This collection of 30 patches and decals, designed by Ben Noe for Expedition Souvenirs, are not only spot-on beautiful, they offer a great lesson in how to design for the medium. If you’ve ever designed artwork that will be stitched, you know how vexing the decision-making process can be.
I asked Ben if he had any pointers for designing an embroidered patch and he shared these:
“First, because of the size and nature of embroidery thread, you have to accept the fact that only so much detail is possible. The smaller your details, the less legible they become. Also, gradients and subtle shifts in color do not render very well in embroidery. Therefore, it’s best to design using bolder, thicker, simplified lines and shapes, and a limited color palette with significant contrast between colors.
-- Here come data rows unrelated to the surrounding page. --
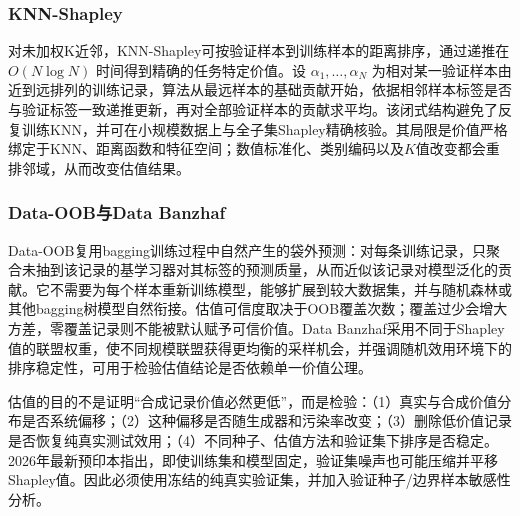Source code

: \documentclass[
  chinese,
  12pt,
  a4paper,
  chinese,
  UTF8]{ctexart}
\begin{document}
\subsubsection{KNN-Shapley}\label{knn-shapley}

对未加权K近邻，KNN-Shapley可按验证样本到训练样本的距离排序，通过递推在
\(O(N\log N)\) 时间得到精确的任务特定价值\autocite{jia2019knn}。设
\(\alpha_1,\ldots,\alpha_N\)
为相对某一验证样本由近到远排列的训练记录，算法从最远样本的基础贡献开始，依据相邻样本标签是否与验证标签一致递推更新，再对全部验证样本的贡献求平均。该闭式结构避免了反复训练KNN，并可在小规模数据上与全子集Shapley精确核验。其局限是价值严格绑定于KNN、距离函数和特征空间；数值标准化、类别编码以及\(K\)值改变都会重排邻域，从而改变估值结果。

\subsubsection{Data-OOB与Data Banzhaf}\label{data-oobux4e0edata-banzhaf}

Data-OOB复用bagging训练过程中自然产生的袋外预测：对每条训练记录，只聚合未抽到该记录的基学习器对其标签的预测质量，从而近似该记录对模型泛化的贡献\autocite{kwon2023dataoob}。它不需要为每个样本重新训练模型，能够扩展到较大数据集，并与随机森林或其他bagging树模型自然衔接。估值可信度取决于OOB覆盖次数；覆盖过少会增大方差，零覆盖记录则不能被默认赋予可信价值。Data
Banzhaf采用不同于Shapley值的联盟权重，使不同规模联盟获得更均衡的采样机会，并强调随机效用环境下的排序稳定性\autocite{wang2023banzhaf}，可用于检验估值结论是否依赖单一价值公理。

估值的目的不是证明``合成记录价值必然更低''，而是检验：（1）真实与合成价值分布是否系统偏移；（2）这种偏移是否随生成器和污染率改变；（3）删除低价值记录是否恢复纯真实测试效用；（4）不同种子、估值方法和验证集下排序是否稳定。2026年最新预印本指出，即使训练集和模型固定，验证集噪声也可能压缩并平移Shapley值\autocite{shen2026validation}。因此必须使用冻结的纯真实验证集，并加入验证种子/边界样本敏感性分析。
\end{document}
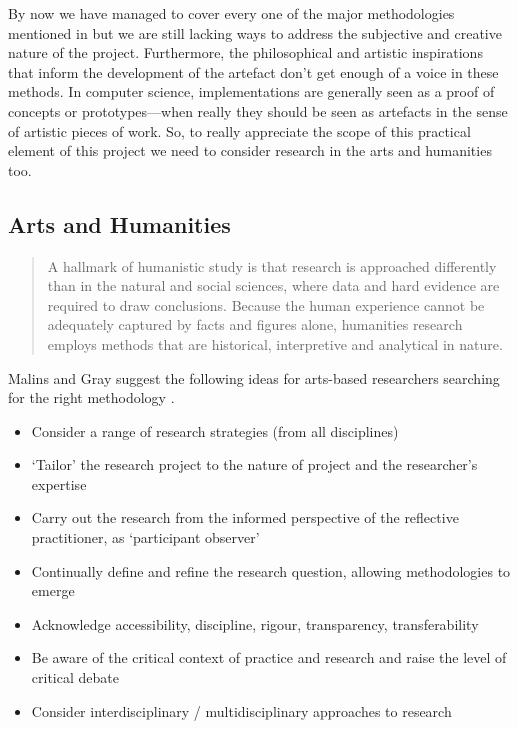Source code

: By now we have managed to cover every one of the major methodologies mentioned in \autocite{Amaral2006} but we are still lacking ways to address the subjective and creative nature of the project. Furthermore, the philosophical and artistic inspirations that inform the development of the artefact don't get enough of a voice in these methods. In computer science, implementations are generally seen as a proof of concepts or prototypes---when really they should be seen as artefacts in the sense of artistic pieces of work. So, to really appreciate the scope of this practical element of this project we need to consider research in the arts and humanities too.


\subsection{Arts and Humanities}


\begin{quotation}
  A hallmark of humanistic study is that research is approached differently than in the natural and social sciences, where data and hard evidence are required to draw conclusions. Because the human experience cannot be adequately captured by facts and figures alone, humanities research employs methods that are historical, interpretive and analytical in nature. 
\end{quotation}

Malins and Gray suggest the following ideas for arts-based researchers searching for the right methodology \autocite*{Malins1995}.

\begin{itemize}
  \item Consider a range of research strategies (from all disciplines)
  \item `Tailor' the research project to the nature of project and the researcher's expertise
  \item Carry out the research from the informed perspective of the reflective practitioner, as `participant observer'
  \item Continually define and refine the research question, allowing methodologies to emerge
  \item Acknowledge accessibility, discipline, rigour, transparency, transferability
  \item Be aware of the critical context of practice and research and raise the level of critical debate
  \item Consider interdisciplinary / multidisciplinary approaches to research
\end{itemize}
“Finally,” he tells us, “Unless you’ve been blessed with your own embroidery equipment, chances are you’ll need to use an embroidery vendor to get your designs produced. Communication between you and your vendor is key, especially when it comes to selecting the right thread colors.”
Note too that Noe uses quite a few different typefaces in heavy to light weights and manages to choose faces that remain quite readable. I also suggest you study the decal to patch comparison I created below. It was useful to me to see how the print colors translate to thread colors and how the illustration shapes render from print to patch.
Great compositions, deft use of typography, and bright, fresh color palettes—can’t beat that.